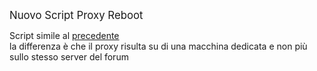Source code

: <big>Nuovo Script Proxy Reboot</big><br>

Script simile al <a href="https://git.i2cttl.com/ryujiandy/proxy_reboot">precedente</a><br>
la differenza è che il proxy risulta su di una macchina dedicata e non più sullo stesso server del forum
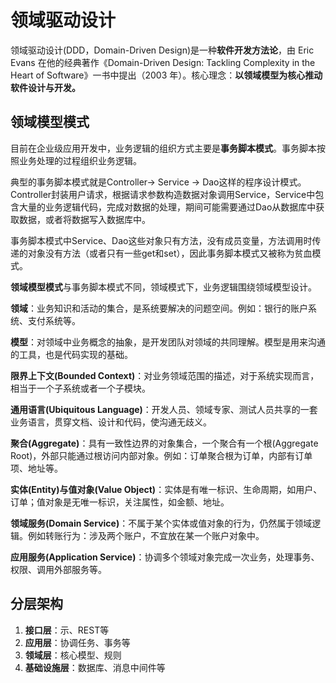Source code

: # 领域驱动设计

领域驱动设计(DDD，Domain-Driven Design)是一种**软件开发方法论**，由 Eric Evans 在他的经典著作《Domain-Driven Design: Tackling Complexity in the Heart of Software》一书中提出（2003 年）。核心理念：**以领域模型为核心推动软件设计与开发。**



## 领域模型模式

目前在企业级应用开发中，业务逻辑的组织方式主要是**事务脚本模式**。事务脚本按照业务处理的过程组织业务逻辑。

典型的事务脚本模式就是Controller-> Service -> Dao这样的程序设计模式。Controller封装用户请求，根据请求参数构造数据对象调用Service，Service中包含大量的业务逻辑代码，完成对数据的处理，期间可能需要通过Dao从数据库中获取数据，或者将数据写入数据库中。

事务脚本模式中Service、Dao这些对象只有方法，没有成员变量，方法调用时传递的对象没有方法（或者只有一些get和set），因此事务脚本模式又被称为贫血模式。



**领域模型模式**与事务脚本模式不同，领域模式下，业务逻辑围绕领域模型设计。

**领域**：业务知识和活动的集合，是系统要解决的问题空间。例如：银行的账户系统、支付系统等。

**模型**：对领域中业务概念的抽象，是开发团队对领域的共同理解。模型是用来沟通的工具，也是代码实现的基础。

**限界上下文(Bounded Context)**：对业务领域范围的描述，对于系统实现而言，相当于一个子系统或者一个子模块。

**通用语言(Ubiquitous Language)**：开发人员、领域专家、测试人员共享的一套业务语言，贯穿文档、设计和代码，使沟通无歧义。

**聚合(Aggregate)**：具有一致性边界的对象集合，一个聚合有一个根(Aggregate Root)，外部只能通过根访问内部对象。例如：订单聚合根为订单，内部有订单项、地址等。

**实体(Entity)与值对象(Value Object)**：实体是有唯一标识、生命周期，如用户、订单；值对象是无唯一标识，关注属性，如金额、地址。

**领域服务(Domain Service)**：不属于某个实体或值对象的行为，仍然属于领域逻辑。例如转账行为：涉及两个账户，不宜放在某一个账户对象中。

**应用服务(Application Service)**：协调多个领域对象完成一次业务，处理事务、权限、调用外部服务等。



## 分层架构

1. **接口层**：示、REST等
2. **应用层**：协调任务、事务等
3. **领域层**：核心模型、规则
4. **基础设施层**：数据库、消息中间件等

_____

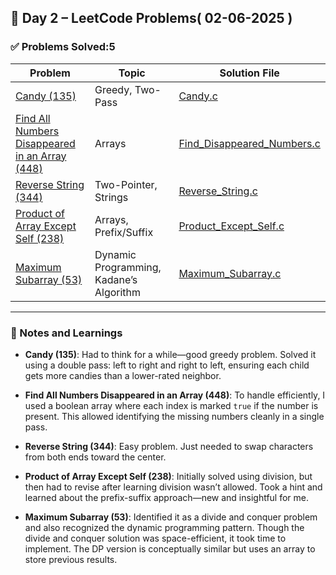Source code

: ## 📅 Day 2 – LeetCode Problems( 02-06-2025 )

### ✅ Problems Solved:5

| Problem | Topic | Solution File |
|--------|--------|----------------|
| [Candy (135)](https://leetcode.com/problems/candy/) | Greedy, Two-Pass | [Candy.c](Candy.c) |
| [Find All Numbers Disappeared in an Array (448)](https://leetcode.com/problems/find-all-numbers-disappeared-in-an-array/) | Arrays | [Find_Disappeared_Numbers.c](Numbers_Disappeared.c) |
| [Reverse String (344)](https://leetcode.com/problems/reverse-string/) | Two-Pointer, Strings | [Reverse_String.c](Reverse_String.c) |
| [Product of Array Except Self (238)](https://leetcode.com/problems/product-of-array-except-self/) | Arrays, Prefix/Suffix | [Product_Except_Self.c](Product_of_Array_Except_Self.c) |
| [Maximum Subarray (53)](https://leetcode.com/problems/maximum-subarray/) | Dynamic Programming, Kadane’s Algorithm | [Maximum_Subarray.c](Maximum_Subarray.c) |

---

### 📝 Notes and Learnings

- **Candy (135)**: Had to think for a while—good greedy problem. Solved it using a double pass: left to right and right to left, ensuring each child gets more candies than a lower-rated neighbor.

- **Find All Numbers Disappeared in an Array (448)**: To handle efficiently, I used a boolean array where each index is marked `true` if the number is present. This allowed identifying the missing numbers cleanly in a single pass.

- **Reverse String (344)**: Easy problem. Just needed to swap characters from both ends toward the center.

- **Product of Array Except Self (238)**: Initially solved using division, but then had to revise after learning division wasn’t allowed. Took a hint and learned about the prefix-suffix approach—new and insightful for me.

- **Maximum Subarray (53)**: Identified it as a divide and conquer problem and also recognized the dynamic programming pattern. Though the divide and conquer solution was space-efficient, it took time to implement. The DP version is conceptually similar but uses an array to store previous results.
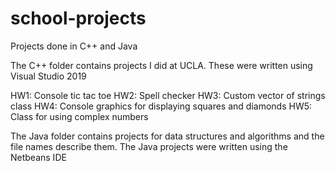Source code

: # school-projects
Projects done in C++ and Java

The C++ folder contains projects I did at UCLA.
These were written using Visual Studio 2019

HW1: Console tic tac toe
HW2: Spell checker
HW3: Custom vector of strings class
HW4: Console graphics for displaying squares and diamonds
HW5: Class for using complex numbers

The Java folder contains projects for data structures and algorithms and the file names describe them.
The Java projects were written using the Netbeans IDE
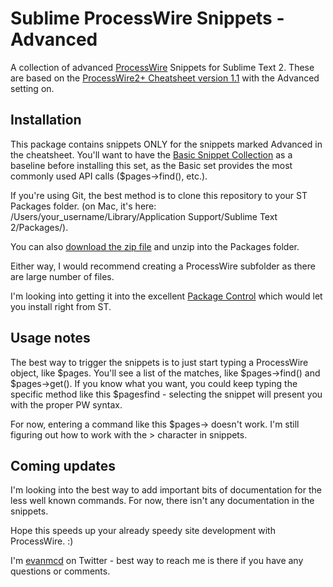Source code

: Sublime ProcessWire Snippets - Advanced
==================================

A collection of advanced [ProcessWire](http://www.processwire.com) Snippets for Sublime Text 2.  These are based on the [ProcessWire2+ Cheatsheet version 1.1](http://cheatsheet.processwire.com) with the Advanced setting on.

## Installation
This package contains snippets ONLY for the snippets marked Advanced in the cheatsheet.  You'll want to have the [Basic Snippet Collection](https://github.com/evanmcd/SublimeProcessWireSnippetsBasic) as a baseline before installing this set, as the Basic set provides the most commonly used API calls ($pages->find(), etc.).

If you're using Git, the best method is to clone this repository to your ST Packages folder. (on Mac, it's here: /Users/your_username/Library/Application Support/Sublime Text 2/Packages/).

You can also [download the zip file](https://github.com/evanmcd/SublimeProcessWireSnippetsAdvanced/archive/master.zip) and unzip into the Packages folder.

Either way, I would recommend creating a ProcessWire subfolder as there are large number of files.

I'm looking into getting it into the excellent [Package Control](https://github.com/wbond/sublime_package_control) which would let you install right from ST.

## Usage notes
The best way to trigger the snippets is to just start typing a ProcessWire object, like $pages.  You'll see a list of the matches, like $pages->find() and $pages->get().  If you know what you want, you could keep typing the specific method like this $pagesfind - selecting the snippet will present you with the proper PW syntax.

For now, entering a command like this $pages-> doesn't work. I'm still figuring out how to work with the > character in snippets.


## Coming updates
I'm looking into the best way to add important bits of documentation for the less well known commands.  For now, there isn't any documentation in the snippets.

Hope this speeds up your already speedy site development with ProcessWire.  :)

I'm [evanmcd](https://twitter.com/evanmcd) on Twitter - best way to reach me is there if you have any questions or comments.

_____

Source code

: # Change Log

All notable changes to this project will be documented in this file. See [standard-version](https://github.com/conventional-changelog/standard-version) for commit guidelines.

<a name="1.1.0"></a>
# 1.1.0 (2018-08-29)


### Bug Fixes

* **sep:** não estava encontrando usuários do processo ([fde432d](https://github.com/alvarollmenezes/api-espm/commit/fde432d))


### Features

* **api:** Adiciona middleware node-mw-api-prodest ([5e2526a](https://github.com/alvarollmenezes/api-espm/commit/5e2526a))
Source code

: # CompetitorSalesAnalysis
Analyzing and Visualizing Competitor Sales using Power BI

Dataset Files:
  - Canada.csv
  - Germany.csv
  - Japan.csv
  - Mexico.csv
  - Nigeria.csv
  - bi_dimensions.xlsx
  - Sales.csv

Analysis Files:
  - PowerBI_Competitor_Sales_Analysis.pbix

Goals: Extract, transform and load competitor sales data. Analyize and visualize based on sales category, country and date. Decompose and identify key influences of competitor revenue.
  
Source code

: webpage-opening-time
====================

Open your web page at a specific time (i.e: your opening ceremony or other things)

_____

▶ **Required action**
Whichever lines of the data include the word "Script", pull them out.

▶ **Answer to this exercise**
: <big>Nuovo Script Proxy Reboot</big><br>
Script simile al <a href="https://git.i2cttl.com/ryujiandy/proxy_reboot">precedente</a><br>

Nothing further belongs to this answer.